How Can Drug Developers Overcome API Synthesis Challenges in Drug Development?

Developing an active pharmaceutical ingredient (API) involves balancing quality and speed during the transition from candidate selection to first-in-human (FIH) clinical trials. Creating a safe, cost-efficient, and regulatory-compliant API production method is crucial to avoid costly repeat activities or bridging studies later in the development process.  

Analytical techniques, including solid state analysis, are essential for understanding how changes in the synthetic process influence API properties, especially for small-molecule oral solid-dose drugs. In this article, we speak with Dr. Richard Castledine, Head of Drug Substance Operations, about some of the main considerations that drug developers and their partners face in drug substance API synthesis.   

What is an “API” in drug manufacturing?  

An Active Pharmaceutical Ingredient (API) is the substance which offers a therapeutic effect in a pharmaceutical product, and is responsible for the drug’s pharmacological activity within the body. It is combined with excipients which aid in the delivery of the API but do not themselves have any pharmacological activity.

What is process route design in API manufacturing? What challenges are typically encountered in process route design?  

Process route design involves finding and selecting a synthetic pathway to the API which has favorable characteristics for large scale current Good Manufacturing Practice (cGMP) production.  

Modification or redesign of the process is often required to prepare larger batch sizes and ensure that API can be produced in a compliant and efficient manner. The following factors should be considered early in the drug development process:

• Ensuring safety when working with hazardous materials  
• Identifying and developing control strategies for process and degradation impurities which may otherwise remain in the API
• Avoiding the use niche or expensive starting materials or reagents for API synthesis, which can result in supply chain difficulties and issues with cost-effective scale-up
• Reducing costs and improving sustainability by using synthetic routes that have a high atom economy and process mass intensity    

What factors must be considered in optimizing drug substance API?  
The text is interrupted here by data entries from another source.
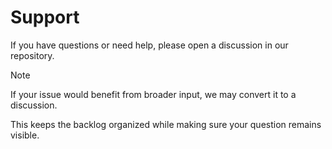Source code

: # Support

If you have questions or need help, please open a discussion in our repository.

> [!NOTE]
> If your issue would benefit from broader input, we may convert it to a discussion.
>
> This keeps the backlog organized while making sure your question remains visible.
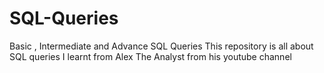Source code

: # SQL-Queries
Basic , Intermediate and Advance SQL Queries
This repository is all about SQL queries I learnt from Alex The Analyst from his youtube channel
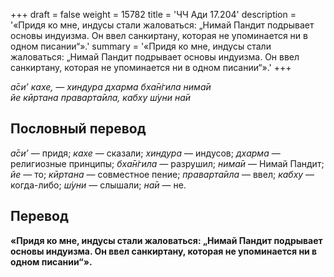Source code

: +++
draft = false
weight = 15782
title = 'ЧЧ Ади 17.204'
description = '«Придя ко мне, индусы стали жаловаться: „Нимай Пандит подрывает основы индуизма. Он ввел санкиртану, которая не упоминается ни в одном писании“».'
summary = '«Придя ко мне, индусы стали жаловаться: „Нимай Пандит подрывает основы индуизма. Он ввел санкиртану, которая не упоминается ни в одном писании“».'
+++

_а̄си’ кахе, — хиндура дхарма бха̄н̇гила нима̄и  
йе кӣртана праварта̄ила, кабху ш́уни на̄и_

## Пословный перевод

_а̄си’_ — придя; _кахе_ — сказали; _хиндура_ — индусов; _дхарма_ — религиозные принципы; _бха̄н̇гила_ — разрушил; _нима̄и_ — Нимай Пандит; _йе_ — то; _кӣртана_ — совместное пение; _праварта̄ила_ — ввел; _кабху_ — когда-либо; _ш́уни_ — слышали; _на̄и_ — не.

## Перевод

**«Придя ко мне, индусы стали жаловаться: „Нимай Пандит подрывает основы индуизма. Он ввел санкиртану, которая не упоминается ни в одном писании“».**
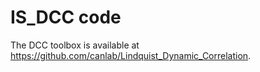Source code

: # IS_DCC code
The DCC toolbox is available at https://github.com/canlab/Lindquist_Dynamic_Correlation.
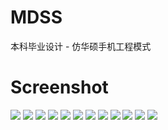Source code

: # MDSS

本科毕业设计 - 仿华硕手机工程模式

# Screenshot

![](https://github.com/Smeiling/MDSS/raw/master/mdss-Screenshots/1.png)
![](https://github.com/Smeiling/MDSS/raw/master/mdss-Screenshots/2.png)
![](https://github.com/Smeiling/MDSS/raw/master/mdss-Screenshots/3.png)
![](https://github.com/Smeiling/MDSS/raw/master/mdss-Screenshots/4.png)
![](https://github.com/Smeiling/MDSS/raw/master/mdss-Screenshots/5.png)
![](https://github.com/Smeiling/MDSS/raw/master/mdss-Screenshots/6.png)
![](https://github.com/Smeiling/MDSS/raw/master/mdss-Screenshots/7.png)
![](https://github.com/Smeiling/MDSS/raw/master/mdss-Screenshots/8.png)
![](https://github.com/Smeiling/MDSS/raw/master/mdss-Screenshots/9.png)
![](https://github.com/Smeiling/MDSS/raw/master/mdss-Screenshots/10.png)
![](https://github.com/Smeiling/MDSS/raw/master/mdss-Screenshots/16.png)
![](https://github.com/Smeiling/MDSS/raw/master/mdss-Screenshots/17.png)

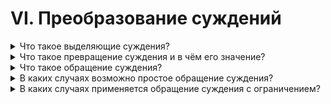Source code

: # VI. Преобразование суждений

<details>
  <summary>Что такое выделяющие суждения?</summary>

  Суждения, отличительным признаком которых является слово 'только' (или 'лишь') и имеет дополнительное значение.

</details>

<details>
  <summary>Что такое превращение суждения и в чём его значение?</summary>
</details>

<details>
  <summary>Что такое обращение суждения?</summary>
</details>

<details>
  <summary>В каких случаях возможно простое обращение суждения?</summary>
</details>

<details>
  <summary>В каких случаях применяется обращение суждения с ограничением?</summary>
</details>

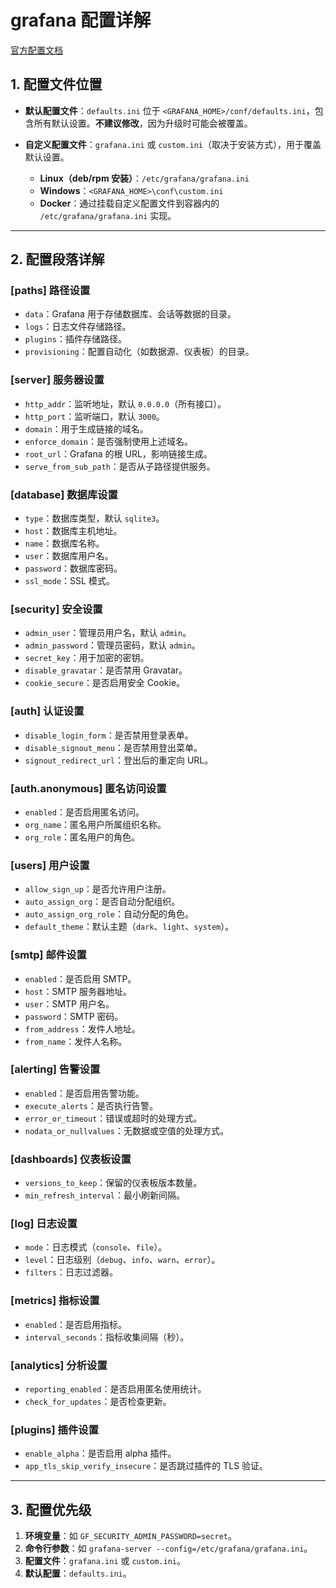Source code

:# grafana 配置详解

[官方配置文档](https://grafana.com/docs/grafana/latest/setup-grafana/configure-grafana/)

## 1. 配置文件位置

- **默认配置文件**：`defaults.ini` 位于 `<GRAFANA_HOME>/conf/defaults.ini`，包含所有默认设置。**不建议修改**，因为升级时可能会被覆盖。

- **自定义配置文件**：`grafana.ini` 或 `custom.ini`（取决于安装方式），用于覆盖默认设置。

    - **Linux（deb/rpm 安装）**：`/etc/grafana/grafana.ini`
    - **Windows**：`<GRAFANA_HOME>\conf\custom.ini`
    - **Docker**：通过挂载自定义配置文件到容器内的 `/etc/grafana/grafana.ini` 实现。

---

## 2. 配置段落详解

### [paths] 路径设置

- `data`：Grafana 用于存储数据库、会话等数据的目录。
- `logs`：日志文件存储路径。
- `plugins`：插件存储路径。
- `provisioning`：配置自动化（如数据源、仪表板）的目录。

### [server] 服务器设置

- `http_addr`：监听地址，默认 `0.0.0.0`（所有接口）。
- `http_port`：监听端口，默认 `3000`。
- `domain`：用于生成链接的域名。
- `enforce_domain`：是否强制使用上述域名。
- `root_url`：Grafana 的根 URL，影响链接生成。
- `serve_from_sub_path`：是否从子路径提供服务。

### [database] 数据库设置

- `type`：数据库类型，默认 `sqlite3`。
- `host`：数据库主机地址。
- `name`：数据库名称。
- `user`：数据库用户名。
- `password`：数据库密码。
- `ssl_mode`：SSL 模式。

### [security] 安全设置

- `admin_user`：管理员用户名，默认 `admin`。
- `admin_password`：管理员密码，默认 `admin`。
- `secret_key`：用于加密的密钥。
- `disable_gravatar`：是否禁用 Gravatar。
- `cookie_secure`：是否启用安全 Cookie。

### [auth] 认证设置

- `disable_login_form`：是否禁用登录表单。
- `disable_signout_menu`：是否禁用登出菜单。
- `signout_redirect_url`：登出后的重定向 URL。

### [auth.anonymous] 匿名访问设置

- `enabled`：是否启用匿名访问。
- `org_name`：匿名用户所属组织名称。
- `org_role`：匿名用户的角色。

### [users] 用户设置

- `allow_sign_up`：是否允许用户注册。
- `auto_assign_org`：是否自动分配组织。
- `auto_assign_org_role`：自动分配的角色。
- `default_theme`：默认主题（`dark`、`light`、`system`）。

### [smtp] 邮件设置

- `enabled`：是否启用 SMTP。
- `host`：SMTP 服务器地址。
- `user`：SMTP 用户名。
- `password`：SMTP 密码。
- `from_address`：发件人地址。
- `from_name`：发件人名称。 

### [alerting] 告警设置

- `enabled`：是否启用告警功能。
- `execute_alerts`：是否执行告警。
- `error_or_timeout`：错误或超时的处理方式。
- `nodata_or_nullvalues`：无数据或空值的处理方式。

### [dashboards] 仪表板设置

- `versions_to_keep`：保留的仪表板版本数量。
- `min_refresh_interval`：最小刷新间隔。

### [log] 日志设置

- `mode`：日志模式（`console`、`file`）。
- `level`：日志级别（`debug`、`info`、`warn`、`error`）。
- `filters`：日志过滤器。

### [metrics] 指标设置

- `enabled`：是否启用指标。
- `interval_seconds`：指标收集间隔（秒）。

### [analytics] 分析设置

- `reporting_enabled`：是否启用匿名使用统计。
- `check_for_updates`：是否检查更新。

### [plugins] 插件设置

- `enable_alpha`：是否启用 alpha 插件。
- `app_tls_skip_verify_insecure`：是否跳过插件的 TLS 验证。

---

## 3. 配置优先级

1. **环境变量**：如 `GF_SECURITY_ADMIN_PASSWORD=secret`。
2. **命令行参数**：如 `grafana-server --config=/etc/grafana/grafana.ini`。
3. **配置文件**：`grafana.ini` 或 `custom.ini`。
4. **默认配置**：`defaults.ini`。 


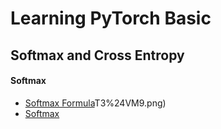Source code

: # Learning PyTorch Basic
## Softmax and Cross Entropy
#### Softmax 
* [Softmax Formula](https://github.com/TheLissandra1/Nest-of-Lisa/blob/master/ImageLinks/%247GWMZDEZLW6F3~~)T3%24VM9.png)
* [Softmax](https://raw.githubusercontent.com/TheLissandra1/Nest-of-Lisa/master/ImageLinks/_H8KW285LGCYNXO2JMCY%5BVI.png)
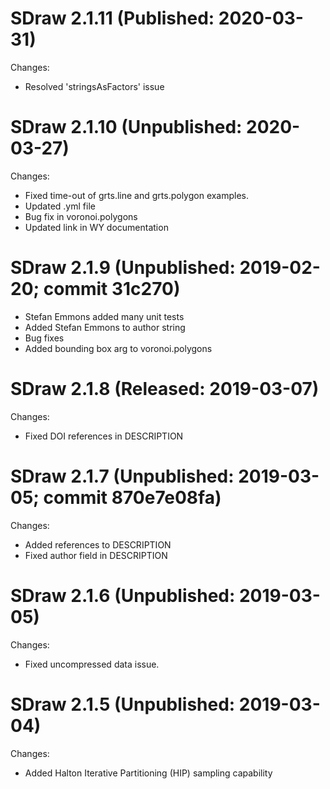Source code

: SDraw 2.1.11 (Published: 2020-03-31)
==============

Changes:

* Resolved 'stringsAsFactors' issue

SDraw 2.1.10 (Unpublished: 2020-03-27)
==============

Changes:

* Fixed time-out of grts.line and grts.polygon 
examples. 
* Updated .yml file 
* Bug fix in voronoi.polygons
* Updated link in WY documentation


SDraw 2.1.9 (Unpublished: 2019-02-20; commit 31c270)
==============

* Stefan Emmons added many unit tests
* Added Stefan Emmons to author string
* Bug fixes
* Added bounding box arg to voronoi.polygons

SDraw 2.1.8 (Released: 2019-03-07)
==============

Changes:

* Fixed DOI references in DESCRIPTION

SDraw 2.1.7 (Unpublished: 2019-03-05; commit 870e7e08fa)
==============

Changes:

* Added references to DESCRIPTION
* Fixed author field in DESCRIPTION

SDraw 2.1.6 (Unpublished: 2019-03-05)
==============

Changes:

* Fixed uncompressed data issue.


SDraw 2.1.5 (Unpublished: 2019-03-04)
==============

Changes:

* Added Halton Iterative Partitioning (HIP) sampling capability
A targeted approach is best for obtaining insight into an APIs physical and chemical properties, as well as the potential limitations that may occur in the manufacturing phase. Factors which should be considered include:    

1. Route scouting.  An initial, desk-based screening of potential synthetic routes can highlight specific challenges or concerns in a proposed sequence, including raw material and waste considerations.  
2. Feasibility assessment.  Targeted work in the laboratory can quickly establish the viability of a given approach and identify any potential issues for scale-up.
3. Robustness. Understanding of the edges of failure of any given reaction conditions.  
4. Salt screen.  If ionizable groups are present in the compound, developing novel salt forms can advantageously alter API properties, including solubility, crystallinity, and stability. Alternate salt forms may also give an intellectual property advantage.  
5. Crystallization screen.  Initial API isolation is often of amorphous or thermodynamically less stable polymorphic forms. Obtaining a stable crystalline form imparts several advantages in early development for purity and form consistency and can also lead to optimized isolation conditions.
6. Solubility studies.  Identifying the solubility of the API under varying conditions (e.g. pH, solvents, biorelevant media) is important to determine its developability classification system (DCS) score and impact on the drug’s clinical bioavailability. This information also informs the formulation strategy; if poor solubility is observed, for example, the API’s particle size may be modified or formulation technologies utilized to overcome solubility limitations.  
7. Stability studies.  Stability issues can significantly delay any drug development program. Conducting stability studies with early technical batches provides essential data on how the quality of an API varies with time and environmental factors (e.g. temperature and humidity).
8. Impurity identification.  Identifying, isolating, and characterizing impurities is advantageous during API development. Once identified, drug development teams can deduce the mechanism of their formation and optimize manufacturing processes accordingly. Additionally, insights into control strategies and purge points can be gained through this process.  

Deploying data-driven API development strategies early in a program can mitigate downstream development risks. It is therefore critical to choose a drug development partner with extensive expertise in developing and analyzing API. Many of the activities listed above can be completed in parallel with interim outputs used to steer overall development decisions. When combined in this way, a holistic approach to process development is employed, avoiding delays and costs while facilitating efficient API scale-up.